Instructions to follow: Each line with the string "default" is to be copied from the records below.
= Beginning of Section =
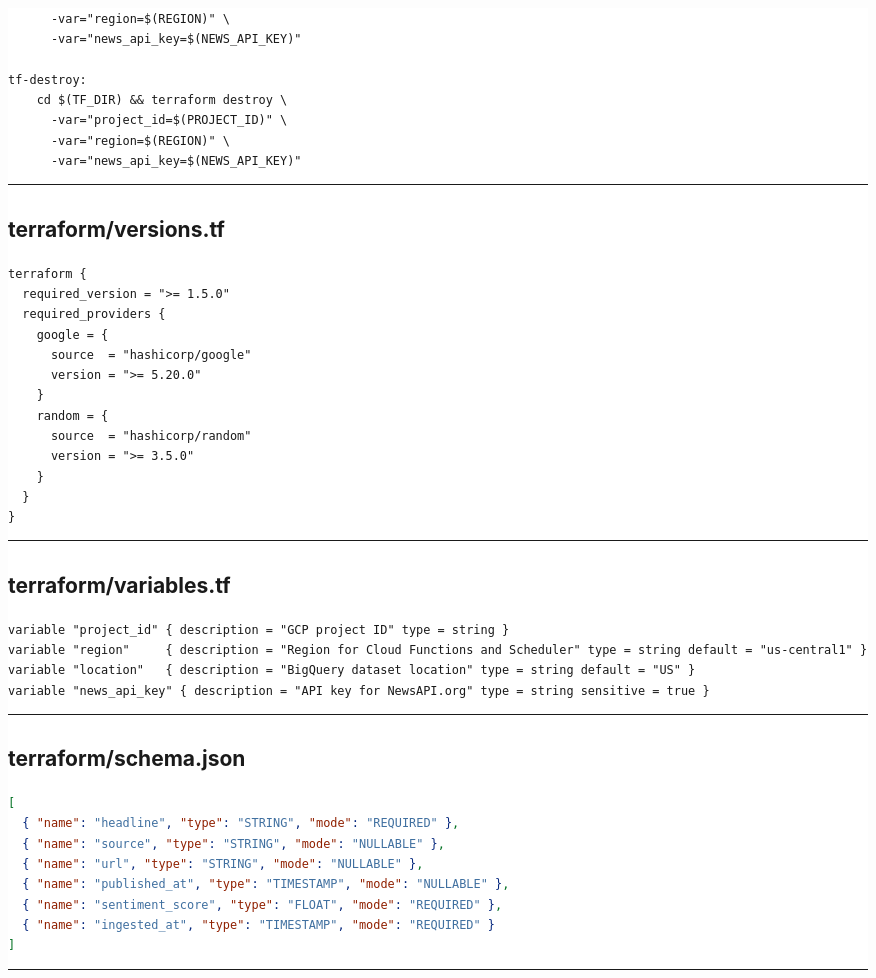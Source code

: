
 ```
	  -var="region=$(REGION)" \
	  -var="news_api_key=$(NEWS_API_KEY)"

tf-destroy:
	cd $(TF_DIR) && terraform destroy \
	  -var="project_id=$(PROJECT_ID)" \
	  -var="region=$(REGION)" \
	  -var="news_api_key=$(NEWS_API_KEY)"
```

---

## terraform/versions.tf

```hcl
terraform {
  required_version = ">= 1.5.0"
  required_providers {
    google = {
      source  = "hashicorp/google"
      version = ">= 5.20.0"
    }
    random = {
      source  = "hashicorp/random"
      version = ">= 3.5.0"
    }
  }
}
```

---

## terraform/variables.tf

```hcl
variable "project_id" { description = "GCP project ID" type = string }
variable "region"     { description = "Region for Cloud Functions and Scheduler" type = string default = "us-central1" }
variable "location"   { description = "BigQuery dataset location" type = string default = "US" }
variable "news_api_key" { description = "API key for NewsAPI.org" type = string sensitive = true }
```

---

## terraform/schema.json

```json
[
  { "name": "headline", "type": "STRING", "mode": "REQUIRED" },
  { "name": "source", "type": "STRING", "mode": "NULLABLE" },
  { "name": "url", "type": "STRING", "mode": "NULLABLE" },
  { "name": "published_at", "type": "TIMESTAMP", "mode": "NULLABLE" },
  { "name": "sentiment_score", "type": "FLOAT", "mode": "REQUIRED" },
  { "name": "ingested_at", "type": "TIMESTAMP", "mode": "REQUIRED" }
]
```

---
= End of Section =
Written solution:
variable "region"     { description = "Region for Cloud Functions and Scheduler" type = string default = "us-central1" }
variable "location"   { description = "BigQuery dataset location" type = string default = "US" }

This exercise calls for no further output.